YOUR INSTRUCTIONS.
Pictures aside, write every record out again word for word.

========================

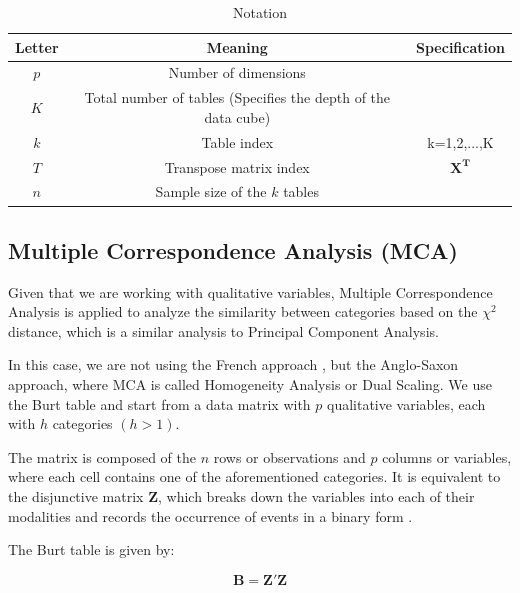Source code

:\documentclass[mathematics,article,submit,moreauthors,pdftex]{mdpi}
\begin{document}
\begin{table}[!ht]
\begin{center}
 \begin{tabular}{||c ||c | c ||} 
 \hline
 Letter & Meaning & Specification\\
 \hline\hline
 $p$ & Number of dimensions &\\
\hline
 $K$ &  Total number of tables (Specifies the depth of the data cube) & \\
 \hline
 $k$ & Table index &  k=1,2,...,K\\
  \hline
 $T$ & Transpose matrix index &  $\mathbf{X^{T}}$\\
\hline
 $n$ & Sample size of the $k$ tables &\\
\hline
\end{tabular}\caption{Notation}
\label{tab:notacion2}
\end{center}
\end{table}

\hypertarget{multiple-correspondence-analysis-mca}{%
\subsection{Multiple Correspondence Analysis
(MCA)}\label{multiple-correspondence-analysis-mca}}

Given that we are working with qualitative variables, Multiple
Correspondence Analysis \citep{Benzecri} is applied to analyze the
similarity between categories \citep{perez2004} based on the \(\chi^2\)
distance, which is a similar analysis to Principal Component Analysis.

In this case, we are not using the French approach
\citep{michailidis1998}, but the Anglo-Saxon approach, where MCA is
called Homogeneity Analysis or Dual Scaling. We use the Burt table
\citep{Benzecri} and start from a data matrix with \(p\) qualitative
variables, each with \(h\) categories \((h>1)\).

The matrix is composed of the \(n\) rows or observations and \(p\)
columns or variables, where each cell contains one of the aforementioned
categories. It is equivalent to the disjunctive matrix \textbf{Z}, which
breaks down the variables into each of their modalities and records the
occurrence of events in a binary form \citep{Benzecri}.

The Burt table is given by:

\begin{equation}
\mathbf{B}=\mathbf{Z'}\mathbf{Z}
\label{eq:Burt}
\end{equation}
\end{document}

========================

SOLUTION FOR THIS TASK.
Source code

:\documentclass[mathematics,article,submit,moreauthors,pdftex]{mdpi}
\begin{document}
\begin{table}[!ht]
\begin{center}
 \begin{tabular}{||c ||c | c ||} 
 \hline
 Letter & Meaning & Specification\\
 \hline\hline
 $p$ & Number of dimensions &\\
\hline
 $K$ &  Total number of tables (Specifies the depth of the data cube) & \\
 \hline
 $k$ & Table index &  k=1,2,...,K\\
  \hline
 $T$ & Transpose matrix index &  $\mathbf{X^{T}}$\\
\hline
 $n$ & Sample size of the $k$ tables &\\
\hline
\end{tabular}\caption{Notation}
\label{tab:notacion2}
\end{center}
\end{table}

\hypertarget{multiple-correspondence-analysis-mca}{%
\subsection{Multiple Correspondence Analysis
(MCA)}\label{multiple-correspondence-analysis-mca}}

Given that we are working with qualitative variables, Multiple
Correspondence Analysis \citep{Benzecri} is applied to analyze the
similarity between categories \citep{perez2004} based on the \(\chi^2\)
distance, which is a similar analysis to Principal Component Analysis.

In this case, we are not using the French approach
\citep{michailidis1998}, but the Anglo-Saxon approach, where MCA is
called Homogeneity Analysis or Dual Scaling. We use the Burt table
\citep{Benzecri} and start from a data matrix with \(p\) qualitative
variables, each with \(h\) categories \((h>1)\).

The matrix is composed of the \(n\) rows or observations and \(p\)
columns or variables, where each cell contains one of the aforementioned
categories. It is equivalent to the disjunctive matrix \textbf{Z}, which
breaks down the variables into each of their modalities and records the
occurrence of events in a binary form \citep{Benzecri}.

The Burt table is given by:

\begin{equation}
\mathbf{B}=\mathbf{Z'}\mathbf{Z}
\label{eq:Burt}
\end{equation}
\end{document}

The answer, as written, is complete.